Google or the Washington Post is letting me down, but Mom confirms this article did appear a while back, before I got Claren. It told about a gal and her service dog.

As I recall it started off in a local Starbucks where the dog was getting the woman's money to pay for her coffee. There was a line, and what shocked me as I read it was that no one helped her as the dog dropped the change or whatever. Just from a selfish standpoint of moving things along.

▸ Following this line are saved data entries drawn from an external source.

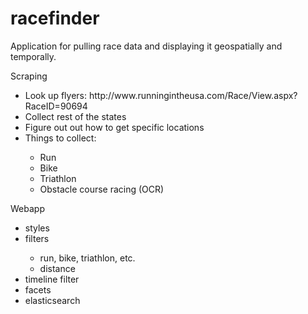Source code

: racefinder
==========

Application for pulling race data and displaying it geospatially and temporally.

Scraping
<ul>
    <li>Look up flyers: http://www.runningintheusa.com/Race/View.aspx?RaceID=90694</li>
    <li>Collect rest of the states</li>
    <li>Figure out out how to get specific locations</li>
    <li>Things to collect:</li>
    <ul>
        <li>Run</li>
        <li>Bike</li>
        <li>Triathlon</li>
        <li>Obstacle course racing (OCR)</li>  
    </ul>
    
</ul>

Webapp
<ul>
    <li>styles</li>
    <li>filters</li>
    <ul>
        <li>run, bike, triathlon, etc.</li>
        <li>distance</li>
    </ul>
    <li>timeline filter</li>
    <li>facets</li>
    <li>elasticsearch</li>
</ul>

This week at work they locked down the building. We have to use our passed to open the doors 24/7 instead of just during off hours. The company has been quite cool about it. It brought in someone to adjust the one door that has a pass reader on one side of the frame and the door opener on the other side. Now it stays open long enough for me to touch the pass reader, let go of Claren, encourage to hit the door button, go through and call her through.

Anyway, I was thinking about how no one seemed to help that gal with the dog in the Starbucks because I dropped my pass in front of a door I had just opened. Claren was well on her way to grabbing it but was a little spooked by the closing door. After she saw it was not going to smack her in the butt, she started to pick up my pass.

But then this gal came over from where she was having lunch and, ignoring my "she'll get it," picked up my pass.

I would have rather Claren got it -- makes her feel useful and it is pretty fun to see. But what more can I say? I guess I could say: "Please, don't get it; she needs practice." I met the gal from the Starbucks once I got Claren and suspect she did say this. Or something about Independence. That's fine if you want to go that way, but it is too much of a mouthful for me, and I don't really want to turn down help.

When you think about it is pretty amazing that someone would bother to get up and walk 10 feet to help someone who already has some help, albeit not the fastest.

Lest Claren get the idea that cute gals will always come to our aid, I threw my pass down when we were inside and alone. She got it.